The motion, introduced by Liberal MP Dominic LeBlanc, asks MPs to pass judgment on four private individuals and to serve as "judge and jury over a private civil matter before the courts," said Lukiwski, who is parliamentary secretary to House leader John Baird.

Lukiwski said passed, the motion could have a "direct, real and personal effect on an individual person and his or her reputation." Opposition MPs said the government was attempting to curtail their ability to have a debate in order to protect their own party members.

Milliken ruled the motion does not comment on the guilt or innocence of the individuals in the case and that if the motion is adopted it is merely expressing the opinion of the House of Commons.

Tuesday's debate continued opposition efforts to keep the Conservatives on the defensive over the in-and-out financing scheme, in which the Conservative party transferred money to 67 local candidates who then transferred it directly back to the national party headquarters.
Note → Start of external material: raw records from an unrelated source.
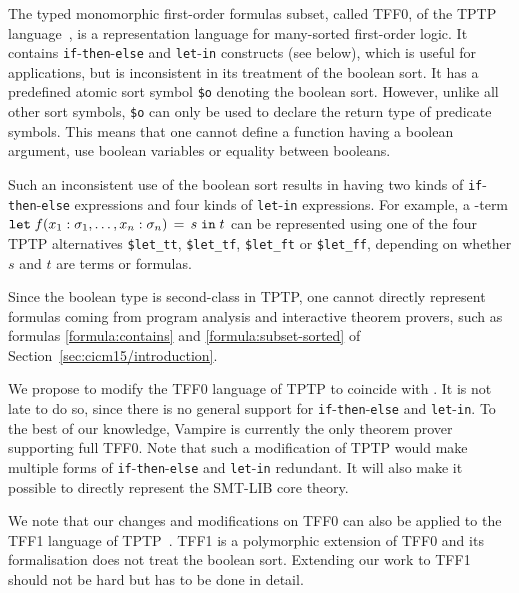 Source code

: The typed monomorphic first-order formulas subset, called TFF0, of the TPTP language~\cite{TPTP}, is a representation language for many-sorted first-order logic. It contains \verb'if'-\verb'then'-\verb'else' and \verb'let'-\verb'in' constructs (see below), which is useful for applications, but is inconsistent in its treatment of the boolean sort. It has a predefined atomic sort symbol \verb'$o' denoting the boolean sort. However, unlike all other sort symbols, \verb|$o| can only be used to declare the return type of predicate symbols. This means that one cannot define a function having a boolean argument, use boolean variables or equality between booleans. 

Such an inconsistent use of the boolean sort results in having two kinds of \verb'if'-\verb'then'-\verb'else' expressions and four kinds of \verb'let'-\verb'in' expressions. For example, a \folb-term $\mathtt{let}\;{f(x_1:\sigma_1, \ldots, x_n:\sigma_n)}\,=\,{s}\;\allowbreak\mathtt{in}\;{t}$ can be represented using one of the four TPTP alternatives \verb|$let_tt|, \verb|$let_tf|, \verb|$let_ft| or \verb|$let_ff|, depending on whether $s$ and $t$ are terms or formulas. 

Since the boolean type is second-class in TPTP, one cannot directly represent formulas coming from program analysis and interactive theorem provers, such as formulas \eqref{formula:contains} and \eqref{formula:subset-sorted} of Section~\ref{sec:cicm15/introduction}.

We propose to modify the TFF0 language of TPTP to coincide with \folb. It is not late to do so, since there is no general support for \verb'if'-\verb'then'-\verb'else' and \verb'let'-\verb'in'. To the best of our knowledge, Vampire is currently the only theorem prover supporting full TFF0. Note that such a modification of TPTP would make multiple forms of \verb'if'-\verb'then'-\verb'else' and \verb'let'-\verb'in' redundant. It will also make it possible to directly represent the SMT-LIB core theory.

We note that our changes and modifications on TFF0 can also be applied to the TFF1 language of TPTP~\cite{tff1}. TFF1 is  a polymorphic extension of TFF0 and its formalisation  does not treat the boolean sort. Extending our work to TFF1 should not be hard but has to be done in detail.
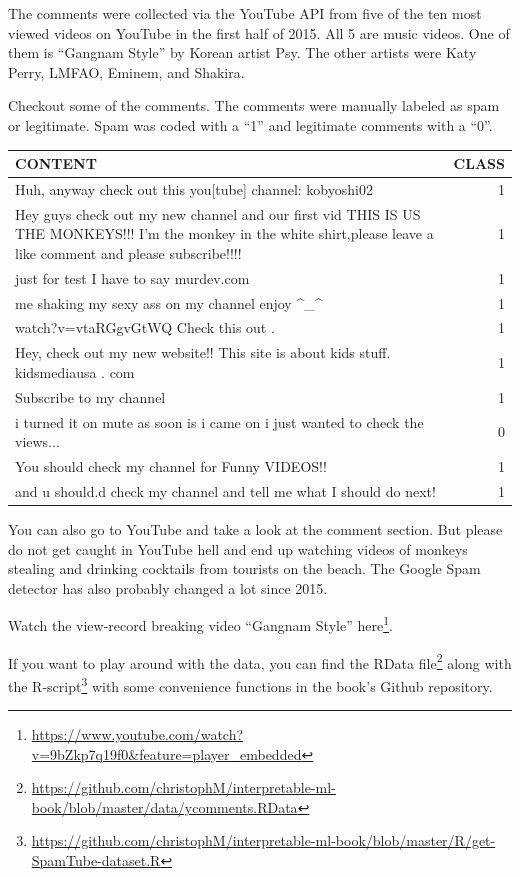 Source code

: \documentclass[12pt,]{krantz}
\renewcommand{\href}[2]{#2\footnote{\url{#1}}}
\begin{document}
The comments were collected via the YouTube API from five of the ten
most viewed videos on YouTube in the first half of 2015. All 5 are music
videos. One of them is ``Gangnam Style'' by Korean artist Psy. The other
artists were Katy Perry, LMFAO, Eminem, and Shakira.

Checkout some of the comments. The comments were manually labeled as
spam or legitimate. Spam was coded with a ``1'' and legitimate comments
with a ``0''.

\begin{tabular}{>{\raggedright\arraybackslash}p{10cm}|r}
\hline
CONTENT & CLASS\\
\hline
Huh, anyway check out this you[tube] channel: kobyoshi02 & 1\\
\hline
Hey guys check out my new channel and our first vid THIS IS US THE  MONKEYS!!! I'm the monkey in the white shirt,please leave a like comment  and please subscribe!!!! & 1\\
\hline
just for test I have to say murdev.com & 1\\
\hline
me shaking my sexy ass on my channel enjoy \textasciicircum{}\_\textasciicircum{} & 1\\
\hline
watch?v=vtaRGgvGtWQ   Check this out . & 1\\
\hline
Hey, check out my new website!! This site is about kids stuff. kidsmediausa  . com & 1\\
\hline
Subscribe to my channel & 1\\
\hline
i turned it on mute as soon is i came on i just wanted to check the  views... & 0\\
\hline
You should check my channel for Funny VIDEOS!! & 1\\
\hline
and u should.d check my channel and tell me what I should do next! & 1\\
\hline
\end{tabular}

You can also go to YouTube and take a look at the comment section. But
please do not get caught in YouTube hell and end up watching videos of
monkeys stealing and drinking cocktails from tourists on the beach. The
Google Spam detector has also probably changed a lot since 2015.

\href{https://www.youtube.com/watch?v=9bZkp7q19f0\&feature=player_embedded}{Watch
the view-record breaking video ``Gangnam Style'' here}.

If you want to play around with the data, you can find the
\href{https://github.com/christophM/interpretable-ml-book/blob/master/data/ycomments.RData}{RData
file} along with the
\href{https://github.com/christophM/interpretable-ml-book/blob/master/R/get-SpamTube-dataset.R}{R-script}
with some convenience functions in the book's Github repository.
\end{document}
Elections Canada reimburses all candidates 60 per cent of their eligible expenses if they meet a certain threshold of votes and that money comes from the public purse.

Court documents show that Elections Canada reimbursed more than $100,000 to 17 Conservative candidates before the agency realized something was amiss.

The Conservatives argue what they did was perfectly legal at the time and that all of the other political parties engaged in the same practice of transferring money around. Elections Canada later changed its interpretation of how money could be spent on advertising after the 2006 election and the Conservatives didn't use the in-and-out practice again in 2008, according to the government.

When the Conservatives were denied rebates by Elections Canada following the 2006 campaign, they took the agency to court. The Conservatives initially won their case, but the Federal Court of Appeal reversed that finding last week, which has helped reignite the debate. The Conservatives say they hope to take the case to the Supreme Court.

When Pierre Poilievre, parliamentary secretary to the prime minister, rose in the Commons to present his arguments, he complained that the motion fails to address what Canadians care about, including job creation, and he went on to talk about the government's Economic Action Plan.

He was interrupted by opposition MPs who said he should not be permitted to speak about matters that are unrelated to the motion up for debate. Polievre was reminded by the Speaker to "stick to the topic."